After filing that notice of appeal, Andrews died.

        The Court of Criminal Appeals has stated, “We have long held that the death of the

appellant during the pendency of his appeal deprives the court of jurisdiction[,] and the proper

disposition is [permanment] abatement.”1 State v. McCaffrey, 76 S.W.3d 392, 392 (Tex. Crim.

App. 2002); see TEX. R. APP. P. 7.1(a)(2); Whitmire v. State, 943 S.W.2d 894, 895 (Tex. Crim.

App. 1997) (en banc) (per curiam).

        Accordingly, we permanently abate this appeal.
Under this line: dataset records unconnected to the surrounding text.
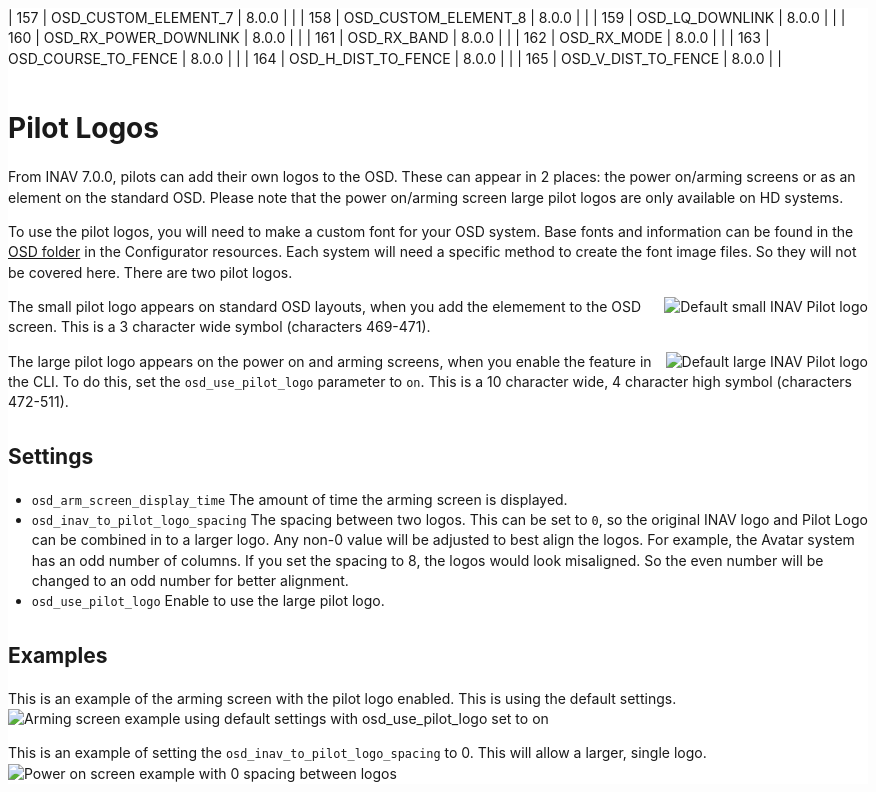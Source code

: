 | 157 | OSD_CUSTOM_ELEMENT_7                             | 8.0.0  |       |
| 158 | OSD_CUSTOM_ELEMENT_8                             | 8.0.0  |       |
| 159 | OSD_LQ_DOWNLINK                                  | 8.0.0  |       |
| 160 | OSD_RX_POWER_DOWNLINK                            | 8.0.0  |       |
| 161 | OSD_RX_BAND                                      | 8.0.0  |       |
| 162 | OSD_RX_MODE                                      | 8.0.0  |       |
| 163 | OSD_COURSE_TO_FENCE                              | 8.0.0  |       |
| 164 | OSD_H_DIST_TO_FENCE                              | 8.0.0  |       |
| 165 | OSD_V_DIST_TO_FENCE                              | 8.0.0  |       |

# Pilot Logos

From INAV 7.0.0, pilots can add their own logos to the OSD. These can appear in 2 places: the power on/arming screens or as an element on the standard OSD. Please note that the power on/arming screen large pilot logos are only available on HD systems.

To use the pilot logos, you will need to make a custom font for your OSD system. Base fonts and information can be found in the [OSD folder](https://github.com/iNavFlight/inav-configurator/tree/master/resources/osd) in the Configurator resources. Each system will need a specific method to create the font image files. So they will not be covered here. There are two pilot logos.

<img alt="Default small INAV Pilot logo" src="https://github.com/iNavFlight/inav-configurator/raw/master/resources/osd/digital/default/24x36/469_471.png" align="right" />The small pilot logo appears on standard OSD layouts, when you add the elemement to the OSD screen. This is a 3 character wide symbol (characters 469-471).

<img alt="Default large INAV Pilot logo" src="https://github.com/iNavFlight/inav-configurator/raw/master/resources/osd/digital/default/24x36/472_511.png" align="right" />The large pilot logo appears on the power on and arming screens, when you enable the feature in the CLI. To do this, set the `osd_use_pilot_logo` parameter to `on`. This is a 10 character wide, 4 character high symbol (characters 472-511).

## Settings

* `osd_arm_screen_display_time` The amount of time the arming screen is displayed.
* `osd_inav_to_pilot_logo_spacing` The spacing between two logos. This can be set to `0`, so the original INAV logo and Pilot Logo can be combined in to a larger logo. Any non-0 value will be adjusted to best align the logos. For example, the Avatar system has an odd number of columns. If you set the spacing to 8, the logos would look misaligned. So the even number will be changed to an odd number for better alignment.
* `osd_use_pilot_logo` Enable to use the large pilot logo.

## Examples

This is an example of the arming screen with the pilot logo enabled. This is using the default settings.
![Arming screen example using default settings with osd_use_pilot_logo set to on](https://user-images.githubusercontent.com/17590174/271817487-eb18da4d-0911-44b2-b670-ea5940f79176.png)

This is an example of setting the `osd_inav_to_pilot_logo_spacing` to 0. This will allow a larger, single logo.
![Power on screen example with 0 spacing between logos](https://user-images.githubusercontent.com/17590174/271817352-6206402c-9da4-4682-9d83-790cc2396b00.png)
                                                        Scott E. Stevens
                                                        Justice

Date Submitted:           October 18, 2022
Date Decided:             October 19, 2022

Do Not Publish

1
 Appellant’s counsel filed a motion to dismiss this appeal due to Andrews’s death. We hereby deny that motion as
dismissal and permanent abatement are separate and distinct dispositions. See Vargas v. State, 659 S.W.2d 422, 423
(Tex. Crim. App. 1983) (en banc) (per curiam) (detailing why permanent abatement, rather than dismissal, is proper
disposition when appellant dies while appeal is pending).